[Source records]
>>>

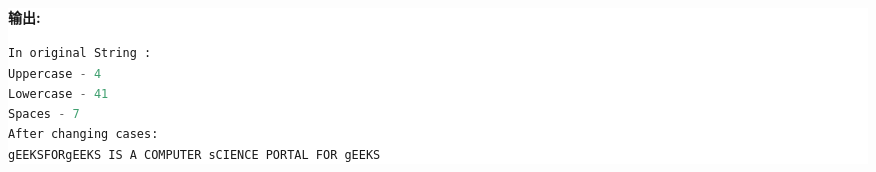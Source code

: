 **输出:**

```py
In original String : 
Uppercase - 4
Lowercase - 41
Spaces - 7
After changing cases:
gEEKSFORgEEKS IS A COMPUTER sCIENCE PORTAL FOR gEEKS

```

<<<

[Directions]
The pictures alone are to be left out when the data above is copied; all else must match exactly.

[Exercise output]
Source code

: **输出:**

```py
In original String : 
Uppercase - 4
Lowercase - 41
Spaces - 7
After changing cases:
gEEKSFORgEEKS IS A COMPUTER sCIENCE PORTAL FOR gEEKS

```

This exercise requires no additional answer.